Secondly, constructing a diagnosis knowledge map comprising physical parts, clinical manifestations, morphological abnormality, diseases and other entities and relations according to hospital department experiences, clinical guidelines, consensus issued by expert groups, knowledge sources such as academic dictionary white paper books and the like.

Finally, the two medical knowledge maps, namely the body part knowledge map and the diagnosis knowledge map, are both disassembled by using the entity association mapping flow described in section 1.4, and are subjected to association mapping with the patient information.

1.3 patient information extraction

The patient information extraction process is to extract corresponding entities and relations contained in the patient information map body in the patient electronic medical record text by using a sequence labeling model based on deep learning.

And predicting the probability that each character in the patient electronic medical record text belongs to each entity and attribute by using the sequence labeling model, and identifying the corresponding entity and attribute associated with the patient entity. The sequence labeling model used in the embodiment of the application is a bi-directional cyclic neural network and conditional random field hybrid model, and is recorded as a BiLSTM-CRF model, the model firstly understands the context information through the bi-directional cyclic neural network BiLSTM, then constructs a state probability and a transition probability matrix based on the output value of the bi-directional cyclic neural network BiLSTM at each character position, and constructs the conditional random field CRF model, thereby obtaining better effect on the sequence labeling task.

After entity extraction is completed, the present embodiment uses a remote supervision method of predefined rules to complement edges between nodes, and completes relation extraction, specifically, creates relation edges meeting the predefined rules between different node combinations in the same sentence.

1.4 entity association mapping

The entity association mapping process of the application is to associate the patient information with the entity mapping in the medical knowledge graph by using an entity disambiguation flow based on natural language processing. A library of medical terms is defined therein, and the process of "unregistered words" is managed and updated with fine-grained information elements to solve the OOV problem in the entity-association mapping process. As shown in fig. 2, the implementation of the entity association map includes the following steps:

(1) initial medical term library construction. The application extracts all entities from the medical knowledge graph constructed by the embodiment as an initial medical term library of the embodiment.

(2) Entity term mapping

The entity to be mapped of the entity association mapping process has two sources: 1.2 partially consolidated medical knowledge source entities, i.e., entities contained in an initial medical term library; part 1.3 entities extracted from patient electronic medical record text data.

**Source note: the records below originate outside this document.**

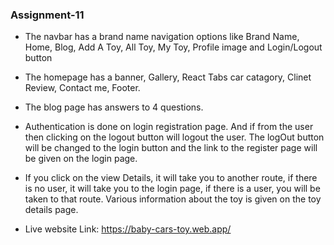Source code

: ### Assignment-11

* The navbar has a brand name navigation options like Brand Name, Home, Blog, Add A Toy, All Toy, My Toy, Profile image and Login/Logout button

* The homepage has a banner, Gallery, React Tabs car catagory, Clinet Review, Contact me, Footer. 

* The blog page has answers to 4 questions.

* Authentication is done on login registration page. And if from the user then clicking on the logout button will logout the user. The logOut button will be changed to the login button and the link to the register page will be given on the login page.

* If you click on the view Details, it will take you to another route, if there is no user, it will take you to the login page, if there is a user, you will be taken to that route. Various information about the toy is given on the toy details page.

* Live website Link: https://baby-cars-toy.web.app/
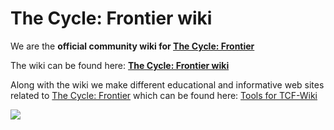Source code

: # The Cycle: Frontier wiki
We are the **official community wiki for [The Cycle: Frontier](https://thecycle.game)**

The wiki can be found here: **[The Cycle: Frontier wiki](https://thecyclefrontier.wiki)**

Along with the wiki we make different educational and informative web sites related to [The Cycle: Frontier](https://thecycle.game) which can be found here: [Tools for TCF-Wiki](https:/tools.thecyclefrontier.wiki)

[![](https://img.shields.io/static/v1?label=Donate%20Ko-fi&message=%E2%9D%A4&logo=KoFi&color=%23fe8e86)](https://ko-fi.com/tcfwiki)
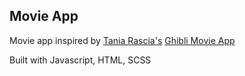 ## Movie App

Movie app inspired by [Tania Rascia's](https://github.com/taniarascia) [Ghibli Movie App](https://taniarascia.github.io/sandbox/ghibli/)

Built with Javascript, HTML, SCSS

First, different types of entities to be mapped are split into different information units, which may correspond to attributes within the body. And dividing the entity to be mapped into different information unit splitting tasks according to different entity types defined in the body. For example, the morphological abnormality "bilateral basal ganglia lacuna foci" is divided into "basal ganglia (site of occurrence); lacuna cookers (meta-performance) "information units". The information elements contained in each entity to be mapped are identified at the character level using the sequence annotation model BiLSTM-CRF.

Secondly, for each dimension of information units, calculating the similarity between the information units and candidate terms of the corresponding information unit types in the medical term library by using a Roberta-based text matching model, recalling the candidate terms by using a BM25 algorithm, and if the terms meeting the similarity conditions do not exist in the medical term library, adding the information units to the medical term library as new terms, and establishing term codes and synonyms; each information unit performs the above steps until the information unit of each dimension of the entity to be mapped can find the term corresponding to the term encoding in the medical term library.

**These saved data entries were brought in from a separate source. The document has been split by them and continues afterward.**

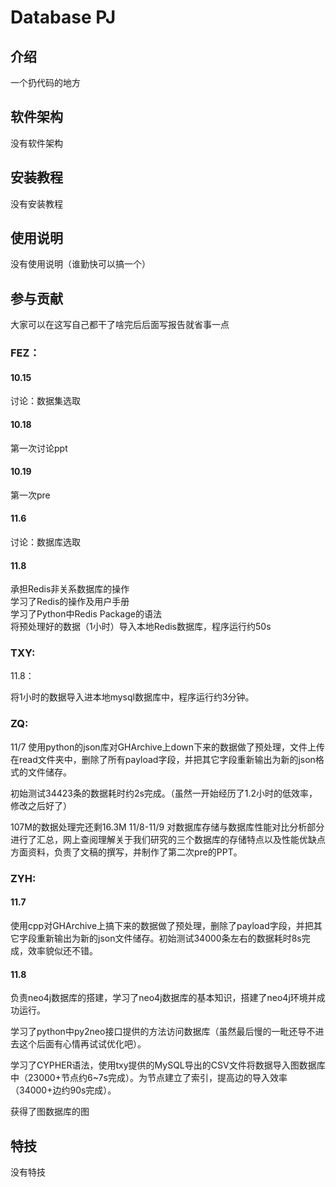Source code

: # Database PJ

## 介绍
一个扔代码的地方

## 软件架构
没有软件架构

## 安装教程
没有安装教程

## 使用说明
没有使用说明（谁勤快可以搞一个）

## 参与贡献
大家可以在这写自己都干了啥完后后面写报告就省事一点

### FEZ：
#### 10.15
讨论：数据集选取
#### 10.18
第一次讨论ppt
#### 10.19
第一次pre
#### 11.6
讨论：数据库选取
#### 11.8
承担Redis非关系数据库的操作  
学习了Redis的操作及用户手册  
学习了Python中Redis Package的语法  
将预处理好的数据（1小时）导入本地Redis数据库，程序运行约50s

### TXY:

11.8：

将1小时的数据导入进本地mysql数据库中，程序运行约3分钟。

### ZQ:
11/7 使用python的json库对GHArchive上down下来的数据做了预处理，文件上传在read文件夹中，删除了所有payload字段，并把其它字段重新输出为新的json格式的文件储存。

初始测试34423条的数据耗时约2s完成。（虽然一开始经历了1.2小时的低效率，修改之后好了）

107M的数据处理完还剩16.3M
11/8-11/9 对数据库存储与数据库性能对比分析部分进行了汇总，网上查阅理解关于我们研究的三个数据库的存储特点以及性能优缺点方面资料，负责了文稿的撰写，并制作了第二次pre的PPT。

### ZYH:

#### 11.7 
使用cpp对GHArchive上搞下来的数据做了预处理，删除了payload字段，并把其它字段重新输出为新的json文件储存。初始测试34000条左右的数据耗时8s完成，效率貌似还不错。

#### 11.8 
负责neo4j数据库的搭建，学习了neo4j数据库的基本知识，搭建了neo4j环境并成功运行。

学习了python中py2neo接口提供的方法访问数据库（虽然最后慢的一毗还导不进去这个后面有心情再试试优化吧）。

学习了CYPHER语法，使用txy提供的MySQL导出的CSV文件将数据导入图数据库中（23000+节点约6~7s完成）。为节点建立了索引，提高边的导入效率（34000+边约90s完成）。

获得了图数据库的图

## 特技
没有特技
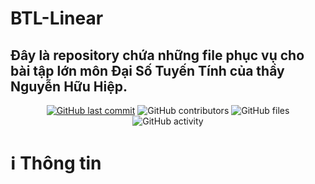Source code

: # BTL-Linear
<h2>Đây là repository chứa những file phục vụ cho bài tập lớn môn Đại Số Tuyến Tính của thầy Nguyễn Hữu Hiệp.</h2>
<div align="center">
    <a href="https://github.com/truonghienminh-HCMUT/BTL-Linear">
    <img src="https://img.shields.io/github/last-commit/truonghienminh-HCMUT/BTL-Linear?style=for-the-badge&logo=github&logoColor=white"
         alt="GitHub last commit"></a>
    <img src="https://img.shields.io/github/contributors/truonghienminh-HCMUT/BTL-Linear?color=blue&logo=github&logoColor=green&style=for-the-badge" alt="GitHub contributors">
    <img src="https://img.shields.io/github/directory-file-count/truonghienminh-HCMUT/BTL-Linear?type=file&logo=files&logoColor=white&style=for-the-badge" alt="GitHub files">
    <img scr="https://img.shields.io/github/commit-activity/w/truonghienminh-HCMUT/BTL-Linear?style=for-the-badge&logo=git-extensions&logoColor=red" alt="GitHub activity">
</div>

# ℹ Thông tin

And finally, taking the medical terms formed by the spelling of the terms corresponding to each information unit of the entity to be mapped as a mapping result, and if the corresponding mapping result terms do not exist in the medical term library, adding the terms to the medical term library, and establishing term codes and synonyms.

(3) The term relationship is completed. And establishing a hierarchical relationship between the new term and other terms in the medical term library while adding the new term, for example, using the body part as an information unit of the morphological abnormal term, and utilizing the partial side, the containing and the azimuth relationship of the body part stored in the body part knowledge graph to infer and complement the partial side, the containing and the azimuth relationship of the morphological abnormal term.

Through the steps, the entity association mapping of the medical knowledge graph and the patient information is completed. And after the entity association mapping is completed, the construction of the patient information map is completed.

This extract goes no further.